Two sequences, in particular, resonate tellingly about Atasi’s life today and more importantly, how she sees it. And both are with Sandesh. One is when she visits the gurudwara in Kolkata. She tells us she goes here with her husband because it reminds her of Punjab. We realize she has taken to her new home and is now probably a happier person outside Kolkata. As an aside, her spoken Punjabi isn’t too bad either! The other part, which tells us clearly that Atasi has exorcised the inner demons of her past and is not afraid or disturbed to revisit the ‘scene of the crime’ as it were is when she goes with him to Pavlov hospital to meet and catch up with the inmates. This literally connects Atasi’s past to her present.

Sometimes, the documentary form, which is supposed to be more ‘truthful’ than fiction, creates a different set of problems for the viewer. Looking at Atasi’s dysfunctional family so directly upfront and as starkly as Putul does is disconcerting at times. One would not give much thought to watching a maladjusted family going hammer and tongs at each other in a fiction film. But here, there are actually enough times when one wonders whether a certain ethic of privacy is being breached or not. Sure, you could argue that those being filmed know the camera is on them and they’ve not asked Putul to stop filming them. But seeing the argument between an assertive and resurgent Atasi and her brother with occasional participation of her mother – and it goes on for quite sometime – is vexing and even unnerving at times. Putul’s intention here is to  obviously make sure you face the uncomfortable square on and see everything as it is without any sugar coating whatsoever. Admittedly, this helps you understand exactly where Atasi stands today with her family. And like most families, it is a far more complex relationship they share among themselves. If there is hostility at one end, there are enough times you feel the family is as close and bonded as ‘normal’ families are. We see that for all the animosity between them, each side understands that it cannot really do without the other. We again see this at the end when the mother is desolate and at one point even breaks down at the prospect of Atasi going back to her married life in Punjab. And as the train leaves taking Atasi back to her fairytale life, the end titles rolling over her kitschy marriage DVD  give her story the perfect ending!

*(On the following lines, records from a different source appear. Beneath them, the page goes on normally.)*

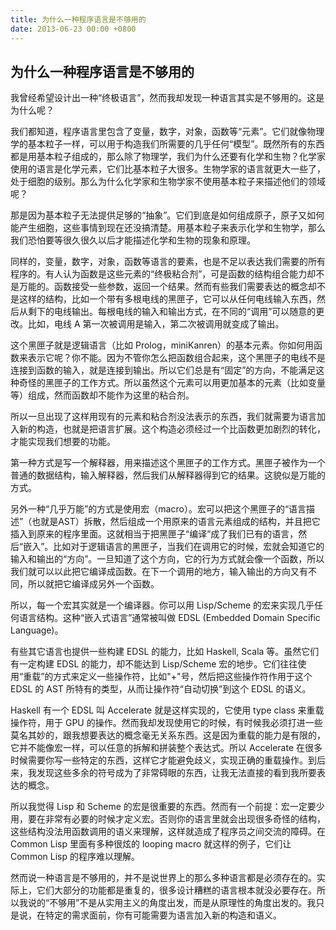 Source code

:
 ```yaml
---
title: 为什么一种程序语言是不够用的
date: 2013-06-23 00:00 +0800
---
```


## 为什么一种程序语言是不够用的

我曾经希望设计出一种“终极语言”，然而我却发现一种语言其实是不够用的。这是为什么呢？

我们都知道，程序语言里包含了变量，数字，对象，函数等“元素”。它们就像物理学的基本粒子一样，可以用于构造我们所需要的几乎任何“模型”。既然所有的东西都是用基本粒子组成的，那么除了物理学，我们为什么还要有化学和生物？化学家使用的语言是化学元素，它们比基本粒子大很多。生物学家的语言就更大一些了，处于细胞的级别。那么为什么化学家和生物学家不使用基本粒子来描述他们的领域呢？

那是因为基本粒子无法提供足够的“抽象”。它们到底是如何组成原子，原子又如何能产生细胞，这些事情到现在还没搞清楚。用基本粒子来表示化学和生物学，那么我们恐怕要等很久很久以后才能描述化学和生物的现象和原理。

同样的，变量，数字，对象，函数等语言的要素，也是不足以表达我们需要的所有程序的。有人认为函数是这些元素的“终极粘合剂”，可是函数的结构组合能力却不是万能的。函数接受一些参数，返回一个结果。然而有些我们需要表达的概念却不是这样的结构，比如一个带有多根电线的黑匣子，它可以从任何电线输入东西，然后从剩下的电线输出。每根电线的输入和输出方式，在不同的“调用”可以随意的更改。比如，电线 A 第一次被调用是输入，第二次被调用就变成了输出。

这个黑匣子就是逻辑语言（比如 Prolog，miniKanren）的基本元素。你如何用函数来表示它呢？你不能。因为不管你怎么把函数组合起来，这个黑匣子的电线不是连接到函数的输入，就是连接到输出。所以它们总是有“固定”的方向，不能满足这种奇怪的黑匣子的工作方式。所以虽然这个元素可以用更加基本的元素（比如变量等）组成，然而函数却不能作为这里的粘合剂。

所以一旦出现了这样用现有的元素和粘合剂没法表示的东西，我们就需要为语言加入新的构造，也就是把语言扩展。这个构造必须经过一个比函数更加剧烈的转化，才能实现我们想要的功能。

第一种方式是写一个解释器，用来描述这个黑匣子的工作方式。黑匣子被作为一个普通的数据结构，输入解释器，然后我们从解释器得到它的结果。这貌似是万能的方式。

另外一种“几乎万能”的方式是使用宏（macro）。宏可以把这个黑匣子的“语言描述”（也就是AST）拆散，然后组成一个用原来的语言元素组成的结构，并且把它插入到原来的程序里面。这就相当于把黑匣子“编译”成了我们已有的语言，然后“嵌入”。比如对于逻辑语言的黑匣子，当我们在调用它的时候，宏就会知道它的输入和输出的“方向”。一旦知道了这个方向，它的行为方式就会像一个函数，所以我们就可以以此把它编译成函数。在下一个调用的地方，输入输出的方向又有不同，所以就把它编译成另外一个函数。

所以，每一个宏其实就是一个编译器。你可以用 Lisp/Scheme 的宏来实现几乎任何语言结构。这种“嵌入式语言”通常被叫做 EDSL (Embedded Domain Specific Language)。

有些其它语言也提供一些构建 EDSL 的能力，比如 Haskell, Scala 等。虽然它们有一定构建 EDSL 的能力，却不能达到 Lisp/Scheme 宏的地步。它们往往使用“重载”的方式来定义一些操作符，比如"+"号，然后把这些操作符作用于这个 EDSL 的 AST 所特有的类型，从而让操作符“自动切换”到这个 EDSL 的语义。

Haskell 有一个 EDSL 叫 Accelerate 就是这样实现的，它使用 type class 来重载操作符，用于 GPU 的操作。然而我却发现使用它的时候，有时候我必须打进一些莫名其妙的，跟我想要表达的概念毫无关系东西。这是因为重载的能力是有限的，它并不能像宏一样，可以任意的拆解和拼装整个表达式。所以 Accelerate 在很多时候需要你写一些特定的东西，这样它才能避免歧义，实现正确的重载操作。到后来，我发现这些多余的符号成为了非常碍眼的东西，让我无法直接的看到我所要表达的概念。

所以我觉得 Lisp 和 Scheme 的宏是很重要的东西。然而有一个前提：宏一定要少用，要在非常有必要的时候才定义宏。否则你的语言里就会出现很多奇怪的结构，这些结构没法用函数调用的语义来理解，这样就造成了程序员之间交流的障碍。在 Common Lisp 里面有多种很炫的 looping macro 就这样的例子，它们让 Common Lisp 的程序难以理解。

然而说一种语言是不够用的，并不是说世界上的那么多种语言都是必须存在的。实际上，它们大部分的功能都是重复的，很多设计糟糕的语言根本就没必要存在。所以我说的“不够用”不是从实用主义的角度出发，而是从原理性的角度出发的。我只是说，在特定的需求面前，你有可能需要为语言加入新的构造和语义。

Atasi has been screened at various festivals including the 2018 editions of the Kolkata International Film Festival (KIFF) and the International Documentary and Short Film Festival of Kerala (IDSFFK). It also went on to win the Silver Conch for the Best Documentary Film under 60 minutes (it is about 52 minutes long) at the 2020 edition of the Mumbai International Film Festival for Documentary, Short and Animation Films (MIFF).